Dan Rounds and Andrew Joron

Dan Rounds and Andrew Joron

Monday, August 11 at 7:30 PM
1719 25th Street
Host: Bethanie Humphries

DanRounds

Dan Rounds spent the better part of a decade in UCLA’s graduate political science and sociology programs studying political economy, social theory, and social movements before abandoning graduate school to become a labor activist. He has worked for various labor unions, environmental organizations, and community groups. His poetry has appeared in Aufgabe, 3rd Bed, Aught, XConnect, Good Foot, Fish Drum Magazine, and the American River Review. He lives and works in California.

[some distant lateral present]

you roll over the land
like a wheel. you never

arrive. you take off your
hands. you remove your feet

to hide your head and
never arrive. Counting

backward from none to
all you count backward

from none. to live in the
distance. to inhabit a space

between the origins and
aftermath of some

distant lateral present.

Joron2

Andrew Joron is the author of Trance Archive: New and Selected Poems (City Lights, 2010). Joron’s previous poetry collections include The Removes (Hard Press, 1999), Fathom (Black Square Editions, 2003), and The Sound Mirror (Flood Editions, 2008). The Cry at Zero, a selection of his prose poems and critical essays, was published by Counterpath Press in 2007. Along with Nancy Joyce Peters and Garrett Caples, he is the editor of The Collected Poems of Philip Lamantia (University of California Press, 2013). From the German, he has translated the Literary Essays of Marxist-Utopian philosopher Ernst Bloch (Stanford University Press, 1998) and The Perpetual Motion Machine by the proto-Dada fantasist Paul Scheerbart (Wakefield Press, 2011). He has won the Rhysling Award three times: for Best Long Poem in 1980 and 1986, and for Best Short Poem in 1978; and the Gertrude Stein Award twice, in 1996 and 2006. Joron’s poetry is included in two W. W. Norton anthologies: American Hybrid (2009), edited by Cole Swensen and David St. John, and Postmodern American Poetry (2013), edited by Paul Hoover. Joron lives in Berkeley, California, where he theorizes using the theremin and plays in the improv ambient/drone quartet Cloud Shepherd. In the 2014 fall semester, Joron joins the faculty of the Creative Writing Department at San Francisco State University.

The Poverty of Fact

One lizard is less than one word.
Whose tongue unscrolls to taste the dust?

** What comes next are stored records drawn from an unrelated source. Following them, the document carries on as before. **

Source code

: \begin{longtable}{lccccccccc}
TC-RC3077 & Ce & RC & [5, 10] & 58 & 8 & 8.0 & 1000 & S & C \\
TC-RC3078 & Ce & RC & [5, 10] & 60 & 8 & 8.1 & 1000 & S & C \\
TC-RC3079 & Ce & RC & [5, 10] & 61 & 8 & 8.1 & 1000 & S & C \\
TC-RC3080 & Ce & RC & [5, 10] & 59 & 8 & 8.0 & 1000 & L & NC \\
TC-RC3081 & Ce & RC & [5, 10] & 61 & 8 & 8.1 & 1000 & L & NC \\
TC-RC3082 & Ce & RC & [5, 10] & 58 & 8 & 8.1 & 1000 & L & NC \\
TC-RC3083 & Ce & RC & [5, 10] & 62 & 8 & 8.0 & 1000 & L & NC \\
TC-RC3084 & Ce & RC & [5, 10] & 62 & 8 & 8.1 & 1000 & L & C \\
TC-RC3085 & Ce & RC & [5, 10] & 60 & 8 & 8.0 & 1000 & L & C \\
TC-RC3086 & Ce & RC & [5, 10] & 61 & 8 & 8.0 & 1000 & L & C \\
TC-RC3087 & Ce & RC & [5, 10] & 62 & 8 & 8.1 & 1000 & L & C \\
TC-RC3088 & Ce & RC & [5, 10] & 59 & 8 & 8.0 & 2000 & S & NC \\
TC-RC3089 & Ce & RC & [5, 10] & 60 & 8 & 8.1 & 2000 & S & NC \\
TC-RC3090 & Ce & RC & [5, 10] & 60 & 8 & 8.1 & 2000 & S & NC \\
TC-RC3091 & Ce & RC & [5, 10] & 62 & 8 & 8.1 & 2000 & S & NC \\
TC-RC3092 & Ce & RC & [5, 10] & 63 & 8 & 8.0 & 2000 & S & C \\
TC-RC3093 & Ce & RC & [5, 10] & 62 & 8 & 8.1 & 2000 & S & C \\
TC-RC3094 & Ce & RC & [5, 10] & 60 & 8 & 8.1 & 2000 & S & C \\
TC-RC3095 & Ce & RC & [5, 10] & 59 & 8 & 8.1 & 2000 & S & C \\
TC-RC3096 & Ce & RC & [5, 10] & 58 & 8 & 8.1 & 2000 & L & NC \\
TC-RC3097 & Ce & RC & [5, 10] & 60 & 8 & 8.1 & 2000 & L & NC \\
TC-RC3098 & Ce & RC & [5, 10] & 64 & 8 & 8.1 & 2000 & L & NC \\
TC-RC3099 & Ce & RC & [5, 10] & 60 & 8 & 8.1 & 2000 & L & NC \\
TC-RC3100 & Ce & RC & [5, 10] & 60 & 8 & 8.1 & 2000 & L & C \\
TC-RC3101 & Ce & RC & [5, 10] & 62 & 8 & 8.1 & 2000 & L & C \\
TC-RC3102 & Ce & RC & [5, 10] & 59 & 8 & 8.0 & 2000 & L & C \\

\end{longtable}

The wall of the mind are painted
Hot pink, the color of electricity.

Either aether or ore, the barrens accumulate.
Forgive me, I have not eaten today.

I am a talking picture, nothing more
Than a tissue wedged between ages of silence.

Frame by frame, the bus window
Animates the still desert.

By the roadside, the skull of Taurus whitens
Beaconwise —

Correspondent to the unspilled sky.
His horns are garlanded with wandering planets

The evening in the plaza
Heaven is the guitar that plays itself.

Old church, a rubble patch. Stop here to venerate
The bloody stumps of the black cactus.

Canyon I call for no answer.
To be accurate, a man goes back to his ghost.

As the militia guards the volcano, so
Is necessity measured, against the will.